Task: Your answer should consist of the lines in the data below that contain "must".

The data:
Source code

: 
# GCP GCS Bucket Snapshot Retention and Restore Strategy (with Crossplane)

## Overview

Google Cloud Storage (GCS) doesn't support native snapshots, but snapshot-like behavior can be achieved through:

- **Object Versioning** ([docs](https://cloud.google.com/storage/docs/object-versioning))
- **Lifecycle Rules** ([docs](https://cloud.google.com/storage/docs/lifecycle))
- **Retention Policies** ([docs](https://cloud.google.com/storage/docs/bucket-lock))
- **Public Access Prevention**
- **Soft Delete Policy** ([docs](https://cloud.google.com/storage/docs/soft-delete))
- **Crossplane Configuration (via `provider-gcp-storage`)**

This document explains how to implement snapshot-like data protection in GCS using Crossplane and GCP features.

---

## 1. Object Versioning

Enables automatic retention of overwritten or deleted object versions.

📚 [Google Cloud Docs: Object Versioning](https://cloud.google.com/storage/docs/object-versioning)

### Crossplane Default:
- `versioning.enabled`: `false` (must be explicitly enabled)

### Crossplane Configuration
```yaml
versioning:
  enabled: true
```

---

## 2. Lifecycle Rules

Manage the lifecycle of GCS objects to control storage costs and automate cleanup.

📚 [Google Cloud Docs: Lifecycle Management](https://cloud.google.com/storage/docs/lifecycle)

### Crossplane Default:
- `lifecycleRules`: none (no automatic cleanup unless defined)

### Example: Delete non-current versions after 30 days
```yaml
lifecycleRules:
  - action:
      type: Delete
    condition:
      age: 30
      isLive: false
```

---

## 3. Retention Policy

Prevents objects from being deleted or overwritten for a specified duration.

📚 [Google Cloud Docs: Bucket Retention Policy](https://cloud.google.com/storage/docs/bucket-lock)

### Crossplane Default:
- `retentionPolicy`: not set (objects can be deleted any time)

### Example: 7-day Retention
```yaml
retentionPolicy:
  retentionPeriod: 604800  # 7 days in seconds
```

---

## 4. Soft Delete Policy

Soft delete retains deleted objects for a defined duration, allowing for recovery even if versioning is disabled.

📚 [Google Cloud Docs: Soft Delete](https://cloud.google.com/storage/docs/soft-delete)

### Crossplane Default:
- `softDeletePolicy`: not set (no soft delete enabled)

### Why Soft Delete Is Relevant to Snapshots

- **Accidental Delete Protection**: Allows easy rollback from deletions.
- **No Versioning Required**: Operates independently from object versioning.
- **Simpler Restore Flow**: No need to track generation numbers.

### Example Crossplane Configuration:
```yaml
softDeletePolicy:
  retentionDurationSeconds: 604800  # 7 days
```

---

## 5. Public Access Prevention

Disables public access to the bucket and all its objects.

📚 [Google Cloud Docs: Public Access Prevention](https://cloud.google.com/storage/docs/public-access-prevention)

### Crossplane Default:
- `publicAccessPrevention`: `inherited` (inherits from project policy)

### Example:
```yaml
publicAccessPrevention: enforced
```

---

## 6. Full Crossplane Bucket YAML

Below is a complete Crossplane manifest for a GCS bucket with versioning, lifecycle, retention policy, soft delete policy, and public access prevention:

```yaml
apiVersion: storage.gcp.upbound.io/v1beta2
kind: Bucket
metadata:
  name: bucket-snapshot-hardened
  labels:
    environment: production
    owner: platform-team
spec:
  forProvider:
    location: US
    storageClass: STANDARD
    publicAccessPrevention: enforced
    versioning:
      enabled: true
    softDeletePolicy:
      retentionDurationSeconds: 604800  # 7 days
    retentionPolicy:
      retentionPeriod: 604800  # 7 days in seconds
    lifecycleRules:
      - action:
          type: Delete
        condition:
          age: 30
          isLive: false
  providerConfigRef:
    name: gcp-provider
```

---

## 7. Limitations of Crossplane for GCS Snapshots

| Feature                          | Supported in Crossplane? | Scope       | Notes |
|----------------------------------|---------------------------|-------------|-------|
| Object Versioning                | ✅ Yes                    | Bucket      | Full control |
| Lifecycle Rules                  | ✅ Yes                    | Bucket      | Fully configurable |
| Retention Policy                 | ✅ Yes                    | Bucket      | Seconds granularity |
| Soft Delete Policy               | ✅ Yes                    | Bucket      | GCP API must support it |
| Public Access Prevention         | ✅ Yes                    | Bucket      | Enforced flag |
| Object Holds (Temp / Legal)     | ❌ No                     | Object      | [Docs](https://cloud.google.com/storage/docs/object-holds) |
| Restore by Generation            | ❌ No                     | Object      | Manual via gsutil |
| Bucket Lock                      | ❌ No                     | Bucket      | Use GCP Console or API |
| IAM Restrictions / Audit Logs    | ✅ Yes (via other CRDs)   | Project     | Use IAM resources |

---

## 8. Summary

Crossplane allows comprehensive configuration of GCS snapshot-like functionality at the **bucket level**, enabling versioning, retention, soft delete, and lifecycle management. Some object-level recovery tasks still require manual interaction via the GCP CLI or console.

Task result:
- `versioning.enabled`: `false` (must be explicitly enabled)
| Soft Delete Policy               | ✅ Yes                    | Bucket      | GCP API must support it |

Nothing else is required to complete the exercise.